Deconstructing Obama: The Life, Loves, and Letters of America's First Postmodern President

Home > Other > Deconstructing Obama: The Life, Loves, and Letters of America's First Postmodern President > Page 9
Deconstructing Obama: The Life, Loves, and Letters of America's First Postmodern President Page 9

by Jack Cashill


  None reacted more fiercely than chief Obama cheerleader Oprah Winfrey. When she finished drawing and quartering Frey before her national TV audience, the janitor with the sawdust was needed to mop up the pieces. Ace New York Times columnist and Obama fan Maureen Dowd cheered the dismembering on:

  It was a huge relief, after our long national slide into untruth and no consequences, into Swift boating and swift bucks, into W.’s delusion and denial, to see the Empress of Empathy icily hold someone accountable for lying.

  And Frey, at least, had written his own books!

  Dowd herself would soon enough contribute to the long national slide. In May 2009, she was accused of lifting a paragraph from the blog of Talking Points Memo editor Josh Marshall. “I was talking to a friend of mine Friday about what I was writing,” Dowd said in her own defense. Apparently, this friend “suggested I make this point, expressing it in a cogent—and I assumed spontaneous—way and I wanted to weave the idea into my column.” If you are expecting some rough approximation of Marshall’s blog, brace yourself. Here is what Dowd wrote:

  More and more the timeline is raising the question of why, if the torture was to prevent terrorist attacks, it seemed to happen mainly during the period when the Bush crowd was looking for what was essentially political information to justify the invasion of Iraq.

  Here is what Marshall had written earlier. See if you can spot the difference.
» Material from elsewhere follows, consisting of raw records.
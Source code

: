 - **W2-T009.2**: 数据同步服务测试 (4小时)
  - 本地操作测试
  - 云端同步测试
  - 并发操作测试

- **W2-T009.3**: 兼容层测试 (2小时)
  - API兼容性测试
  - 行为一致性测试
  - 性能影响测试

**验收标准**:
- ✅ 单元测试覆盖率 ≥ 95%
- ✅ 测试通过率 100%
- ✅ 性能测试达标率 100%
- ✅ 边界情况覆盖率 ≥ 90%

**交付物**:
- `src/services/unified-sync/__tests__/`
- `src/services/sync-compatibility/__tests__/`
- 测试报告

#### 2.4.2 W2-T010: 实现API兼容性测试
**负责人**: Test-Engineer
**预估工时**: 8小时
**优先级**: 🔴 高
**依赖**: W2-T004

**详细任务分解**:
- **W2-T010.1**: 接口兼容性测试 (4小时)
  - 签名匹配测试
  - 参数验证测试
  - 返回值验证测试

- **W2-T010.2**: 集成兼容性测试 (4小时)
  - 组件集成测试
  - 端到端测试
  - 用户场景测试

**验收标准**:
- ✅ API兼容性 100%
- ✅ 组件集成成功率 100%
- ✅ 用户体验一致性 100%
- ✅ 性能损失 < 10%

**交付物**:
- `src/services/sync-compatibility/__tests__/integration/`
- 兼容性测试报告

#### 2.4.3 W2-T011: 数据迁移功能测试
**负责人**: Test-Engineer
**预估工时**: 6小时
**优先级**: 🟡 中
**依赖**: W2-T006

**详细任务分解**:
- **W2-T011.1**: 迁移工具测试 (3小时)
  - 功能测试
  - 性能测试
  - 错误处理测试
  More and more the timeline is raising the question of why, if the torture was to prevent terrorist attacks, it seemed to happen mainly during the period when we were looking for what was essentially political information to justify the invasion of Iraq.

  Dowd had matched every single word, even every single comma, but changed “we” to “the Bush crowd.” Then she just flat-out lied about what she had done. The gratuitous Bush-bashing likely saved her career. A less prominent or politically useful columnist would have been dispatched to the 4 A.M. shift on the delivery trucks, if not drummed out of the building.

  Remnick cuts Obama a whole lot more slack than Dowd or anyone else cut James Frey. What makes Dreams “exceptional,” he observes, is “not that Obama allows himself these freedoms, but, rather, that he cops to them right away.” Not that exceptional. Ayers cops to these freedoms right away, too. He asks of his own memoir, “Is this then the truth?” He answers, “Not exactly. Although it feels entirely honest to me.” The reader knows that Ayers—with some justification—has much to hide. He senses that Obama does, too, but he is never quite sure why.

  In early October 2008, a correspondent alerted me to an essay by Ayers titled “Narrative Push/Narrative Pull.” The lessons that Ayers offers on the art of the narrative seem to have found their way into Dreams unmolested. The Ayers quotes come from this essay unless otherwise specified. Obama quotes come from Dreams:

  AYERS:

  The hallmark of writing in the first person is intimacy…. But in narrative the universal is revealed through the specific, the general through the particular, the essence through the unique, and necessity is revealed through contingency.

  OBAMA:

  And so what was a more interior, intimate effort on my part, to understand this struggle and to find my place in it, has converged with a broader public debate, a debate in which I am professionally engaged….

  Our trials and triumphs became at once unique and universal, black and more than black.

  AYERS:

  Every narrative is, of course, necessarily incomplete, each a kind of distortion. Reality is always messier….

  OBAMA:

  I understood that I had spent much of my life trying to rewrite these stories, plugging up holes in the narrative….

  I had felt my voice returning to me that afternoon with Regina. It remained shaky afterward, subject to distortion.

  AYERS:

  Narrative inquiry can be a useful corrective to all this.

  OBAMA:

  Truth is usually the best corrective.

  AYERS:

  The mind works in contradiction, and honesty requires the writer to reveal disputes with herself on the page.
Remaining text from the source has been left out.